Se llenaron las celdas con una disolución 10% de etanol / 90% de agua. Se apartó completamente la disolución receptora y se sustituyó por una disolución fresca de etanol / agua en cada punto de tiempo. Se analizaron las muestras tomadas mediante HPLC para determinar la concentración de HCl de oxibutinina en la disolución receptora. Se calculó la cantidad acumulada de HCl de oxibutinina a través de la piel de cadáver humano utilizando las concentraciones de HCl de oxibutinina medidas en las disoluciones receptoras, que se muestran en la Tabla 62.

TABLA 60 Peso y porcentaje en peso de cada componente (basados en el peso de disolución total) para tres sistemas transdérmicos de HCl de oxibutinina

	Oxy-P1	Oxy-P2	Oxy-P3
HCl de oxibutinina	0,5 g (6,5%)	0,5 g (6,3%)	0,5 g (6,2%)
Agua DI	0,65 g (8,4%)	0,75 g (9,5%)	0,85 g (10,5%)
NaOH	0,15 g (1,9%)	0,25 g (3,2%)	0,35 g (4,3%)
Propilenglicol	0,3 g (3,9%)	0,3 g (3,8%)	0,3 g (3,7%)
Triton X100	0,1 g (1,3%)	0,1 g (1,3%)	0,1 g (1,2%)
PIB adhesivo (30% sólido)	4 g (51,9%)	4 g (50,6%)	4 g (49,4%)
Metilal	1 g (13,0%)	1 g (12,7%)	1 g (12,3%)
Heptano	1 g (13,0%)	1 g (12,7%)	1 g (12,3%)

TABLA 61 Peso y porcentaje en peso teórico de cada componente en la película seca para tres sistemas transdérmicos de HCl de oxibutinina

	Oxy-P1	Oxy-P2	Oxy-P3
HCl de oxibutinina	0,5 g (15,4%)	0,5 g (14,9%)	0,5 g (14,5%)
NaOH	0,15 g (4,6%)	0,25 g (7,5%)	0,35 g (10,1%)
Propilenglicol	0,3 g (9,2%)	0,3 g (9,0%)	0,3 g (8,7%)
Triton X100	0,1 g (3,1%)	0,1 g (3,0%)	0,1 g (2,9%)
PIB adhesivo	1,2 g (36,9%)	1,2 g (35,8%)	1,2 g (34,8%)
Metilal	1 g (30,8%)	1 g (29,9%)	1 g (29,0%)

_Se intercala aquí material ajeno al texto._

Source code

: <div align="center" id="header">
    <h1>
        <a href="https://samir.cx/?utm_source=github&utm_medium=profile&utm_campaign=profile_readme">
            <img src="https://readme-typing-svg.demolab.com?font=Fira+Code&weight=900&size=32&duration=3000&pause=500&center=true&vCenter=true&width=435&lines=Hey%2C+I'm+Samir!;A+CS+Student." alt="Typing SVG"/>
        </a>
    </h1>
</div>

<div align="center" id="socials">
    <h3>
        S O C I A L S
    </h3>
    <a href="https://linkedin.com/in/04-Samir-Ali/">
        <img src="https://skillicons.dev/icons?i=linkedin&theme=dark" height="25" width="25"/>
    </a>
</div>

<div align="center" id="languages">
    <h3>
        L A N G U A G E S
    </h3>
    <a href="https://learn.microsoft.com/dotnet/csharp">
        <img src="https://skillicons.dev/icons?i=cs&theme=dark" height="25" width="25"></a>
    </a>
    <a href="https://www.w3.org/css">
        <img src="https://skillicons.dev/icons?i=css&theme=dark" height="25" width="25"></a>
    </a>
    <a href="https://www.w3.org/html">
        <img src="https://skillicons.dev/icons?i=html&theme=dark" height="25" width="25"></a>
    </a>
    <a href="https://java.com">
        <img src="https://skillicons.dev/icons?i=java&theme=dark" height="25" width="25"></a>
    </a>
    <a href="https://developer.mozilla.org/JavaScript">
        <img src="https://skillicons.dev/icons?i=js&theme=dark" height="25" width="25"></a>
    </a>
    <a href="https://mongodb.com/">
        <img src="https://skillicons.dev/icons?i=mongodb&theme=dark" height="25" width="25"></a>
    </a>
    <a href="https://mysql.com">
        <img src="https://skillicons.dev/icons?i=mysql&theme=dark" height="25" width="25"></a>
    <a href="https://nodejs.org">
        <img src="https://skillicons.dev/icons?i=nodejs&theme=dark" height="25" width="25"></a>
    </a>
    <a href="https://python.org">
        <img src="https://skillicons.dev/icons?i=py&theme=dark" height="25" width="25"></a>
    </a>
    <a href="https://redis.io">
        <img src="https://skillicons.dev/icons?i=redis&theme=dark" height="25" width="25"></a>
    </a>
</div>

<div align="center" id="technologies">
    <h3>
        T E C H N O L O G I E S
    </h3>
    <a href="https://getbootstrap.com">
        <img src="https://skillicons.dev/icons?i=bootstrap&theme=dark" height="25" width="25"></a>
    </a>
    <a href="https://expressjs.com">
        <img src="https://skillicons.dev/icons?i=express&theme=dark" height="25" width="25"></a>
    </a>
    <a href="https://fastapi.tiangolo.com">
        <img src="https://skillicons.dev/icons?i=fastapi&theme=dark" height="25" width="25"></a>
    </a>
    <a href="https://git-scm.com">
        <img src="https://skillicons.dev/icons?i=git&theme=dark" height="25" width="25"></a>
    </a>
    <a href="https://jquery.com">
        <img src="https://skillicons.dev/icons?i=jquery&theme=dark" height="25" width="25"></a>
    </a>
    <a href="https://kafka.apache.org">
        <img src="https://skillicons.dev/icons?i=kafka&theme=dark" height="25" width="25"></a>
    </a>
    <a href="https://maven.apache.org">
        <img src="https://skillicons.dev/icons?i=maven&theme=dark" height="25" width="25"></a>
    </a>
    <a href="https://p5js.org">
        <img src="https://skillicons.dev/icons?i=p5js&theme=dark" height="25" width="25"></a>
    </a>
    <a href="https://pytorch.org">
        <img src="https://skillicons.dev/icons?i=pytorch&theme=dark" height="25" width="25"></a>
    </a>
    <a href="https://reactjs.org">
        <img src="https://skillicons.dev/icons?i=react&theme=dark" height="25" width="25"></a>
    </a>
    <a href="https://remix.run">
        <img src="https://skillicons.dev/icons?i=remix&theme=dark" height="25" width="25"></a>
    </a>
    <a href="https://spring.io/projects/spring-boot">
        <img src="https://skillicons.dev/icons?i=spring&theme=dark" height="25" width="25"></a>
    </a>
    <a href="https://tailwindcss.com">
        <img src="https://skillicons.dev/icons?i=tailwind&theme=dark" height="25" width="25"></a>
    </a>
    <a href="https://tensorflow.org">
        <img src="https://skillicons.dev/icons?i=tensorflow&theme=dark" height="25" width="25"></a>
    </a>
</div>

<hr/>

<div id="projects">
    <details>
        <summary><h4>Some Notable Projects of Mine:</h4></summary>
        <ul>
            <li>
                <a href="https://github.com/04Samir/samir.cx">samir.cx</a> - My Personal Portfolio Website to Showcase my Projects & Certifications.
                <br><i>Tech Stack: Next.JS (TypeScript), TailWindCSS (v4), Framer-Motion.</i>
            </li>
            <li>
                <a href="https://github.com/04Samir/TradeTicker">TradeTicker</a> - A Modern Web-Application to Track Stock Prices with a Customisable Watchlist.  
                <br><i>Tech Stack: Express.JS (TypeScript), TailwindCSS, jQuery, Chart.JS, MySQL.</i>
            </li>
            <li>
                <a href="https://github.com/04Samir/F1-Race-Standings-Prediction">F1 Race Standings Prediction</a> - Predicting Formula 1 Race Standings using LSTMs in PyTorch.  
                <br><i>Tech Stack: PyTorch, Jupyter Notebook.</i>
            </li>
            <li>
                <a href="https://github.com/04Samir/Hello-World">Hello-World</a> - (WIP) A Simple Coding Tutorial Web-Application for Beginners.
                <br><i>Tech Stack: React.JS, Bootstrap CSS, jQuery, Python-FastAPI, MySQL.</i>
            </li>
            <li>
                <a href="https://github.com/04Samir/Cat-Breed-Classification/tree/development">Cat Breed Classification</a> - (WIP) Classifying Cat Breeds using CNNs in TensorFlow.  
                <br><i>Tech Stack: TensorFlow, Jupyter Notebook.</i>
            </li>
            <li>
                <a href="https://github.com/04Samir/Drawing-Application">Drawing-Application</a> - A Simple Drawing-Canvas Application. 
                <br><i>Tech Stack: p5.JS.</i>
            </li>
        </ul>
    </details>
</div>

TABLA 62 Cantidad acumulada de HCl de oxibutinina a través de la piel de cadáver humano para tres sistemas transdérmicos de HCl de oxibutinina (\mug/cm^{2})

	Oxy-P1	Oxy-P2	Oxy-P3
5 horas	691,0	2108,7	1399,5
10,5 horas	1259,4	2615,9	1865,9
25 horas	1747,7	2853,5	2322,8

La cantidad acumulada de HCl de oxibutinina a través de la piel de cadáver humano a las 24 horas aumentó desde 1747,7 \mug/cm^{2} hasta 2322,8 \mug/cm^{2} cuando la concentración de hidróxido de sodio calculada en el parche seco se incrementó desde el 4,6% hasta el 10,1%.

Ejemplo 20

Se llevó a cabo un estudio in vitro de la permeación de la piel utilizando cuatro sistemas transdérmicos de diclofenaco sódico. Las formulaciones utilizadas para preparar estos sistemas se enumeran en la Tabla 63 que incluye el peso y el porcentaje en peso de cada componente de las formulaciones. El peso de hidróxido de sodio (NaOH) fue de 0 g, 0,01 g, 0,02 g y 0,05 g para las formulaciones nº Diclo-P64, -P86, -P65 y -P87, respectivamente. Se cubrió cada formulación sobre un papel antiadherente y se secó en una estufa a 55ºC durante dos horas para eliminar agua y otros disolventes. Se laminó la película fármaco en adhesivo / papel antiadherente seca para dar una película de refuerzo. Entonces, se cortó el laminado refuerzo / fármaco en adhesivo / papel antiadherente en discos redondos con un diámetro de 11/16 pulgadas. El peso porcentual teórico para cada componente después del secado (calculado asumiendo que todos los componentes volátiles se habían eliminado completamente durante el secado) se expone en la Tabla 64.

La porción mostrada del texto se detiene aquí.